Hello there,
This is the first time I have posted. Have felt for a year or so that I'm not in love with my husband anymore, we have not had sex for almost year, there is no affection, just pecks hello and goodbye. Within this year I've made attempts at affection, but have recently given up as I wasn't getting any response. He is a great dad and I love him in lots of ways just not sexually.
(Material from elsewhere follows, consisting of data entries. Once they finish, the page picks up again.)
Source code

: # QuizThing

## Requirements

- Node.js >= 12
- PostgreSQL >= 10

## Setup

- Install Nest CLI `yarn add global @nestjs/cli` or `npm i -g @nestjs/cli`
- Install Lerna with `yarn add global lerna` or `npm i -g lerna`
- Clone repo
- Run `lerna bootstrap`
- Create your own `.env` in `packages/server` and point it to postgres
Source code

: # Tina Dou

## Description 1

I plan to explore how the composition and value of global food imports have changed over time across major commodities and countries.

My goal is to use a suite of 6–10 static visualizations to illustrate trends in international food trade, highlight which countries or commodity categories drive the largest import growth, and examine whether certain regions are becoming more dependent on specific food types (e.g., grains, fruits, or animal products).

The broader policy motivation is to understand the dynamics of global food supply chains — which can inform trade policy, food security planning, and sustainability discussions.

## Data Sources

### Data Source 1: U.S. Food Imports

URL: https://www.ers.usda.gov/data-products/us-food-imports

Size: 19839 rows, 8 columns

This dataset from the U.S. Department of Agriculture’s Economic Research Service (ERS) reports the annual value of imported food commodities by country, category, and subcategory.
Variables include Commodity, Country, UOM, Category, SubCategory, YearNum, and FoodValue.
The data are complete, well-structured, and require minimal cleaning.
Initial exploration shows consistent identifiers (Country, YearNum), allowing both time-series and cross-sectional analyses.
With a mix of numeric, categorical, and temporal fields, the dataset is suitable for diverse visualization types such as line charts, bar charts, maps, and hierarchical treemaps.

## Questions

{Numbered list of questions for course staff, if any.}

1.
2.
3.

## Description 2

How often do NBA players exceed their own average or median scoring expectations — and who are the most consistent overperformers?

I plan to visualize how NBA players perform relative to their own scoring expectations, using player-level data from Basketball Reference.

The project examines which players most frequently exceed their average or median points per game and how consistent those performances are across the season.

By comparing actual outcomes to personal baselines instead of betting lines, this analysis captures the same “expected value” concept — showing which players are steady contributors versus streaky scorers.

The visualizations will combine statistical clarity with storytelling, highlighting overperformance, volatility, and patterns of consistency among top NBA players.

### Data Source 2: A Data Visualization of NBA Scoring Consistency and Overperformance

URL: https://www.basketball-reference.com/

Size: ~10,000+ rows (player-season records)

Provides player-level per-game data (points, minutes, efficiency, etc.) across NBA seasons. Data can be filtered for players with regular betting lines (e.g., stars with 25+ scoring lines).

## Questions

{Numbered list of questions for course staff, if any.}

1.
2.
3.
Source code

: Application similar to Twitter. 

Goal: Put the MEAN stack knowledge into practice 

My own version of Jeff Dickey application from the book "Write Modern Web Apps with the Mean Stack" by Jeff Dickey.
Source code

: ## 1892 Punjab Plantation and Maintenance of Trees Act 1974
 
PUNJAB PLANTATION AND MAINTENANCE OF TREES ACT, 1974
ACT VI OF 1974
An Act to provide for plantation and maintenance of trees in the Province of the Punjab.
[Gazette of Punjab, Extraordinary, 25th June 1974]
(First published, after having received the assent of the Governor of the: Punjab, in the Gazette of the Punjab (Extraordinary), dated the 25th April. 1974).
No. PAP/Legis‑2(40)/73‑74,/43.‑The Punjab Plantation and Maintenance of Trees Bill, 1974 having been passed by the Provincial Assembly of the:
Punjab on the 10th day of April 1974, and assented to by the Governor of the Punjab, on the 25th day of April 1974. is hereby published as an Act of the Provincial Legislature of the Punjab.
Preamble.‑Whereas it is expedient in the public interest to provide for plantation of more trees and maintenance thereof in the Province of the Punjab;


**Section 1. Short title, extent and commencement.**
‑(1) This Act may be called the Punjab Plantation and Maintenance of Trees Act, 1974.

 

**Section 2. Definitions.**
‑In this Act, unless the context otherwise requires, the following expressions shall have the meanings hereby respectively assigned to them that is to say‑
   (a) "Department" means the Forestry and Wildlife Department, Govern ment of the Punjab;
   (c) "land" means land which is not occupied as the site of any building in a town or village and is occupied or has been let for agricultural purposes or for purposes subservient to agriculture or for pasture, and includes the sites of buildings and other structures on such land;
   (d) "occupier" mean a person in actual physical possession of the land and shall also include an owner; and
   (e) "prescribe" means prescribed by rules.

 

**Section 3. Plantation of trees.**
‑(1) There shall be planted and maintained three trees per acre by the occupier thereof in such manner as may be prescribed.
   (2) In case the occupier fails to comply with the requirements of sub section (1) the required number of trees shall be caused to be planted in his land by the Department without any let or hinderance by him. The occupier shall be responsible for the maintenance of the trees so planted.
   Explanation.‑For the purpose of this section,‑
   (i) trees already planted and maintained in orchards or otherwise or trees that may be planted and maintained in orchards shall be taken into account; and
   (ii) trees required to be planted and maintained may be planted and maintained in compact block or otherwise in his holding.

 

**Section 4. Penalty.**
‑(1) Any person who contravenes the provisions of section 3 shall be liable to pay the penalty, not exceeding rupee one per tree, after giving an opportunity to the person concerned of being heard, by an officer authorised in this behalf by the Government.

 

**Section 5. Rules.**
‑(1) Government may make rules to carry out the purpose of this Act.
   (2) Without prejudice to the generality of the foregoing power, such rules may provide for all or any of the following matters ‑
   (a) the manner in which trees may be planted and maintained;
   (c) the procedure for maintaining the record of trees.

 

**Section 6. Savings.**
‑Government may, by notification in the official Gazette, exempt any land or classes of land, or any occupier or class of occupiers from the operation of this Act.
About 5 weeks ago I started messaging an old friend (he started) and they became more frequent and sexually explicit. I found myself so drawn in and the guilt drive me mad. So last Wednesday I decided to tell dh that my feelings have changed and that we should seperate. The usual happened, he stormed out and didn't get back til late. The next day, things had calmed, he didn't go into work so we went to a pub to talk things through. He says he does still love me passionately and wants to have sex, he also thinks that I have changed due to my taking citalopram (it does make me feel numb and I don't give a shit about anything). There was so much said, but now I feel back to square one. Neither of us have left, we went out as a family yesterday (we have 1 dd). He said he'd do anything to keep me, so I'm taking dd on a weeks holiday to get some space. Can I fall back in love? I'm still thinking about my old friend and what could've been had we met up (the messaging has stopped). Sorry this is long I'm feeling so troubled.